“La dulce y confortadora alegría de evangelizar”

 

El pasado 13 de marzo se cumplieron cuatro años de la elección del Papa Francisco. Entre el abundante material que circuló a través de Internet a propósito de ello, estuvieron unos apuntes de su puño y letra, escritos el día del cónclave a manera de guía para el mensaje que, en tres minutos y medio, podían dirigir los cardenales acerca de sus percepciones sobre cómo debía ser y qué debía de hacer quien fuera elegido a la cátedra de Pedro.

Dados a a conocer hace algún tiempo por el cardenal Jaime Lucas Ortega, entonces Arzobispo de La Habana, iglesia que custodia el manuscrito, se trata de fuerzas de pensamiento que explican muy bien estos cuatro años de pontificado de Francisco.

En primer lugar, el cardenal Bergoglio habló de que la evangelización es la razón de ser de la Iglesia. Parece una verdad de perogrullo, pero en el fondo es bueno repetirla porque pareciera que persisten quienes todavía confunden prioridades, fines y medios de su servicio en la Iglesia, y se resisten a cualquier propuesta que vaya en dirección opuesta a sus intereses.

En cambio el Papa, en persona y acudiendo a la rica catequesis de los gestos, ha dado muestras de que la iglesia solo encuentra sentido y pertinencia en el anuncio de Jesucristo vivo y actuante en medio del mundo.

Desde esta perspectiva, ahondó el cardenal Bergoglio durante el cónclave, evangelizar supone un celo apostólico que empuja a la Iglesia hacia fuera de sí misma, hacia las periferias, y no solo las geográficas, sino también las periferias existenciales: las del misterio del pecado, las del dolor, las de la injusticia, las de la ignorancia y prescindencia religiosa, las del pensamiento, en fin, las de toda miseria.

Este “salir” ha sido una de las vertientes más claras del Santo Padre estos años. Salir al encuentro del otro, incluso de aquellos que no piensan igual o incluso de los que adversan de mala manera o con intención de dañar. 

Porque acoger al otro implica asumir su realidad, compadecerse, acercarse y ser capaces de construir un camino juntos, con respeto y claridad de principios, anteponiendo la fraternidad y la humildad evangélicas. Esto le ha costado al Papa no pocas críticas, incluso a lo interno de la Iglesia, cuya reforma, comenzando por la Curia Romana, apunta claramente en esta dirección.

Todo ello tiende a evitar que la Iglesia se vuelva autorreferencial y se enferme de tanto mirarse en el espejo de la vanidad. “Los males que, a lo largo del tiempo, se dan en las instituciones eclesiales tienen raíz de autorreferencialidad, una suerte de narcisismo teológico.
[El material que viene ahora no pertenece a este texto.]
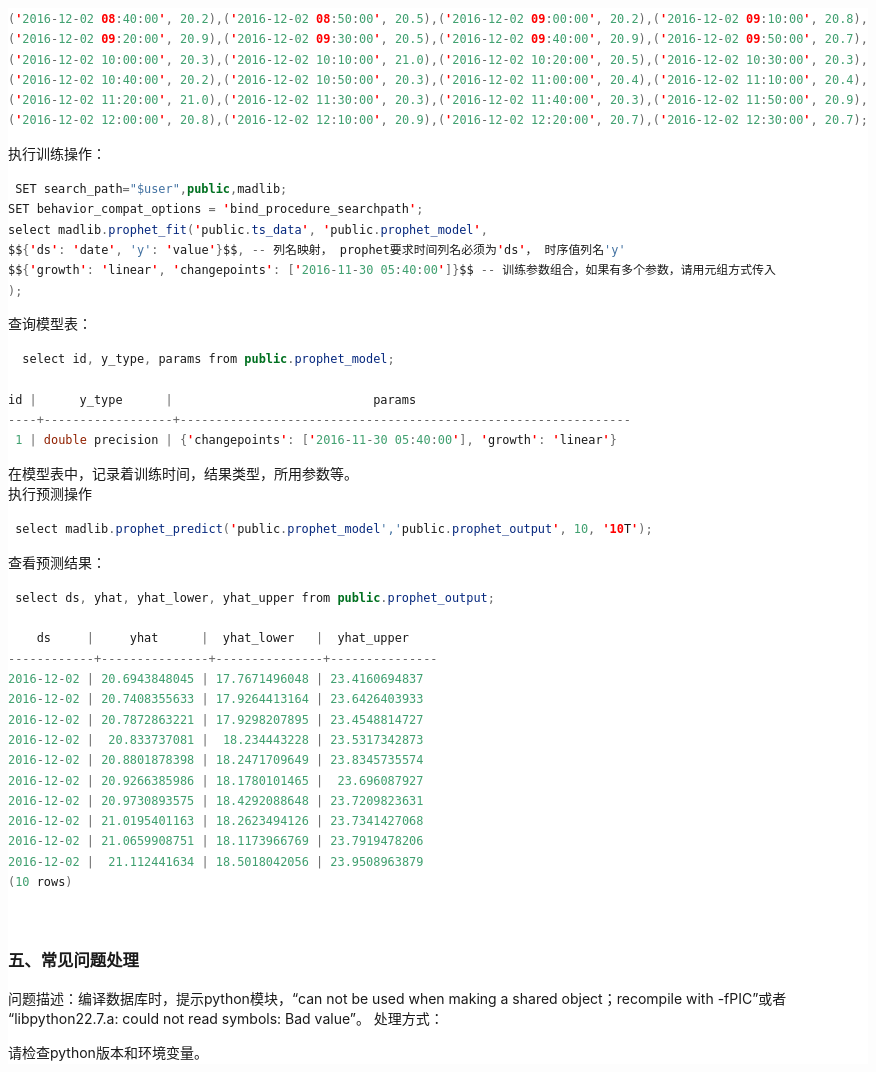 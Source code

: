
  ```java 
('2016-12-02 08:40:00', 20.2),('2016-12-02 08:50:00', 20.5),('2016-12-02 09:00:00', 20.2),('2016-12-02 09:10:00', 20.8),
('2016-12-02 09:20:00', 20.9),('2016-12-02 09:30:00', 20.5),('2016-12-02 09:40:00', 20.9),('2016-12-02 09:50:00', 20.7),
('2016-12-02 10:00:00', 20.3),('2016-12-02 10:10:00', 21.0),('2016-12-02 10:20:00', 20.5),('2016-12-02 10:30:00', 20.3),
('2016-12-02 10:40:00', 20.2),('2016-12-02 10:50:00', 20.3),('2016-12-02 11:00:00', 20.4),('2016-12-02 11:10:00', 20.4),
('2016-12-02 11:20:00', 21.0),('2016-12-02 11:30:00', 20.3),('2016-12-02 11:40:00', 20.3),('2016-12-02 11:50:00', 20.9),
('2016-12-02 12:00:00', 20.8),('2016-12-02 12:10:00', 20.9),('2016-12-02 12:20:00', 20.7),('2016-12-02 12:30:00', 20.7);

  ``` 
   
  执行训练操作：  
 ```java 
  SET search_path="$user",public,madlib;
SET behavior_compat_options = 'bind_procedure_searchpath';
select madlib.prophet_fit('public.ts_data', 'public.prophet_model', 
$${'ds': 'date', 'y': 'value'}$$, -- 列名映射， prophet要求时间列名必须为'ds'， 时序值列名'y'
$${'growth': 'linear', 'changepoints': ['2016-11-30 05:40:00']}$$ -- 训练参数组合，如果有多个参数，请用元组方式传入
);
  ``` 
  查询模型表：  
 ```java 
   select id, y_type, params from public.prophet_model;
    
 id |      y_type      |                            params
----+------------------+---------------------------------------------------------------
  1 | double precision | {'changepoints': ['2016-11-30 05:40:00'], 'growth': 'linear'}

  ``` 
  在模型表中，记录着训练时间，结果类型，所用参数等。  
  执行预测操作  
 ```java 
  select madlib.prophet_predict('public.prophet_model','public.prophet_output', 10, '10T');

  ``` 
  查看预测结果：  
 ```java 
  select ds, yhat, yhat_lower, yhat_upper from public.prophet_output;
    
     ds     |     yhat      |  yhat_lower   |  yhat_upper
------------+---------------+---------------+---------------
 2016-12-02 | 20.6943848045 | 17.7671496048 | 23.4160694837
 2016-12-02 | 20.7408355633 | 17.9264413164 | 23.6426403933
 2016-12-02 | 20.7872863221 | 17.9298207895 | 23.4548814727
 2016-12-02 |  20.833737081 |  18.234443228 | 23.5317342873
 2016-12-02 | 20.8801878398 | 18.2471709649 | 23.8345735574
 2016-12-02 | 20.9266385986 | 18.1780101465 |  23.696087927
 2016-12-02 | 20.9730893575 | 18.4292088648 | 23.7209823631
 2016-12-02 | 21.0195401163 | 18.2623494126 | 23.7341427068
 2016-12-02 | 21.0659908751 | 18.1173966769 | 23.7919478206
 2016-12-02 |  21.112441634 | 18.5018042056 | 23.9508963879
(10 rows)
  ``` 
     
 
 
### 五、常见问题处理 
 
  问题描述：编译数据库时，提示python模块，“can not be used when making a shared object；recompile with -fPIC”或者 “libpython22.7.a: could not read symbols: Bad value”。 处理方式： 
   
   请检查python版本和环境变量。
En el Apocalipsis Jesús dice que está a la puerta y llama. Evidentemente el texto se refiere a que golpea desde fuera la puerta para entrar… Pero pienso en las veces en que Jesús golpea desde dentro para que le dejemos salir. La Iglesia autorreferencial pretende a Jesucristo dentro de sí y no lo deja salir”, escribió con una claridad de análisis sorprendente el entonces futuro Papa.

Dicha enfermedad -la autorreferencialidad-, es la puerta de la mundanidad espiritual, ese vivir para darse gloria los unos a otros, una práctica tan difundida y tan dañina, simiente de pecado y de comodidades que perpetúan el estado inmóvil e infértil de las cosas.

Luego de esta reflexión, el cardenal argentino llegó al punto del próximo Papa. ¿Quién debía de ser? Para él, “un hombre que, desde la contemplación de Jesucristo y desde la adoración a Jesucristo ayude a la Iglesia a salir de sí hacia las periferias existenciales, que la ayude a ser la madre fecunda que vive de “la dulce y confortadora alegría de la evangelizar”.

Esta última frase, de Pablo VI, parece, según se ha reconstruido del relato de algunos cardenales, el punto de inflexión que terminó por convencerlos de que aquel obispo, venido del fin del mundo, era en efecto la persona que el Espíritu Santo quería para orientar, cual buen pastor, la Iglesia en este momento de la historia.

Lo demás ya lo conocemos. Los viajes, encuentros, mensajes y gestos, todo, va en esta línea. Lo importante es que de la admiración por el Papa pasemos con decisión a poner en práctica, sin miedo ni cálculo, todo cuanto nos orienta y da ejemplo.

La misericordia, tan presente en su magisterio, es la vía para salir de nosotros mismos y salir al encuentro del otro, de los otros, allá donde se encuentran, dirigiendo las fuerzas a hacerles sentir el amor de Dios.

Cada quien en su realidad y haciendo lo que le corresponde podremos entonces sí, contribuir a hacer realidad esa iglesia en salida que por cuatro años ya, sueña y lucha el Papa Francisco.